__What to work on__. For this exercise, print the records below verbatim.

__Exercise materials__.
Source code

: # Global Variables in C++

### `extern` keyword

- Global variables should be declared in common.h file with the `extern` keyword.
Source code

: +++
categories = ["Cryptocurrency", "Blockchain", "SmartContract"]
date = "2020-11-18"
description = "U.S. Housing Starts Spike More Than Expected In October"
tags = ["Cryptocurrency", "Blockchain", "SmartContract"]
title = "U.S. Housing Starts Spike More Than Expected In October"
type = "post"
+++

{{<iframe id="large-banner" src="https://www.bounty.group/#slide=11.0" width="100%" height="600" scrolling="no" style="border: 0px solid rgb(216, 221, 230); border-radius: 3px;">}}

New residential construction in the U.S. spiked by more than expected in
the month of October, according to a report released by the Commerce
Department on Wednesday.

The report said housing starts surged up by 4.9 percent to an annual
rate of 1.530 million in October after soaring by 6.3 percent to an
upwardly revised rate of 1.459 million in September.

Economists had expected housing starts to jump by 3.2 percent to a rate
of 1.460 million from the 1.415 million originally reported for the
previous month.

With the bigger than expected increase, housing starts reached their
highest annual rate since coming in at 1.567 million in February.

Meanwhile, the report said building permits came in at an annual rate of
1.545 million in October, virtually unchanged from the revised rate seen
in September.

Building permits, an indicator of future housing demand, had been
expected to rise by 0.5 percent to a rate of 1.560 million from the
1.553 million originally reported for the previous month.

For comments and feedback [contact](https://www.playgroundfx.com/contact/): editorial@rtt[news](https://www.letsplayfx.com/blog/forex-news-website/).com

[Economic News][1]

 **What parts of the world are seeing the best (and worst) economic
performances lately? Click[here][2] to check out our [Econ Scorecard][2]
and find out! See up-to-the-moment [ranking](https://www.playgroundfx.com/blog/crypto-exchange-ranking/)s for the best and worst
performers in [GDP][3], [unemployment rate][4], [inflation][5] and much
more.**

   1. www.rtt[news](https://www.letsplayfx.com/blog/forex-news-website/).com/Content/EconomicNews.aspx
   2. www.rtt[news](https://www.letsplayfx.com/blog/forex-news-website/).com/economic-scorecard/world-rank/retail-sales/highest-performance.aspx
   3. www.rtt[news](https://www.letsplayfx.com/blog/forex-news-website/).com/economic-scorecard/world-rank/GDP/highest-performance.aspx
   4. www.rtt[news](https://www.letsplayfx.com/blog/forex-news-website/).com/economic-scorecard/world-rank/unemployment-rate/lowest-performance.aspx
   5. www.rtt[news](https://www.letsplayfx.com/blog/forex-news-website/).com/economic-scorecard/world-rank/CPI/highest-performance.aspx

__Solution to this problem__.
Source code

: # Global Variables in C++

### `extern` keyword

- Global variables should be declared in common.h file with the `extern` keyword.
Source code

: +++
categories = ["Cryptocurrency", "Blockchain", "SmartContract"]
date = "2020-11-18"
description = "U.S. Housing Starts Spike More Than Expected In October"
tags = ["Cryptocurrency", "Blockchain", "SmartContract"]
title = "U.S. Housing Starts Spike More Than Expected In October"
type = "post"
+++

{{<iframe id="large-banner" src="https://www.bounty.group/#slide=11.0" width="100%" height="600" scrolling="no" style="border: 0px solid rgb(216, 221, 230); border-radius: 3px;">}}

New residential construction in the U.S. spiked by more than expected in
the month of October, according to a report released by the Commerce
Department on Wednesday.

The report said housing starts surged up by 4.9 percent to an annual
rate of 1.530 million in October after soaring by 6.3 percent to an
upwardly revised rate of 1.459 million in September.

Economists had expected housing starts to jump by 3.2 percent to a rate
of 1.460 million from the 1.415 million originally reported for the
previous month.

With the bigger than expected increase, housing starts reached their
highest annual rate since coming in at 1.567 million in February.

Meanwhile, the report said building permits came in at an annual rate of
1.545 million in October, virtually unchanged from the revised rate seen
in September.

Building permits, an indicator of future housing demand, had been
expected to rise by 0.5 percent to a rate of 1.560 million from the
1.553 million originally reported for the previous month.

For comments and feedback [contact](https://www.playgroundfx.com/contact/): editorial@rtt[news](https://www.letsplayfx.com/blog/forex-news-website/).com

[Economic News][1]

 **What parts of the world are seeing the best (and worst) economic
performances lately? Click[here][2] to check out our [Econ Scorecard][2]
and find out! See up-to-the-moment [ranking](https://www.playgroundfx.com/blog/crypto-exchange-ranking/)s for the best and worst
performers in [GDP][3], [unemployment rate][4], [inflation][5] and much
more.**

   1. www.rtt[news](https://www.letsplayfx.com/blog/forex-news-website/).com/Content/EconomicNews.aspx
   2. www.rtt[news](https://www.letsplayfx.com/blog/forex-news-website/).com/economic-scorecard/world-rank/retail-sales/highest-performance.aspx
   3. www.rtt[news](https://www.letsplayfx.com/blog/forex-news-website/).com/economic-scorecard/world-rank/GDP/highest-performance.aspx
   4. www.rtt[news](https://www.letsplayfx.com/blog/forex-news-website/).com/economic-scorecard/world-rank/unemployment-rate/lowest-performance.aspx
   5. www.rtt[news](https://www.letsplayfx.com/blog/forex-news-website/).com/economic-scorecard/world-rank/CPI/highest-performance.aspx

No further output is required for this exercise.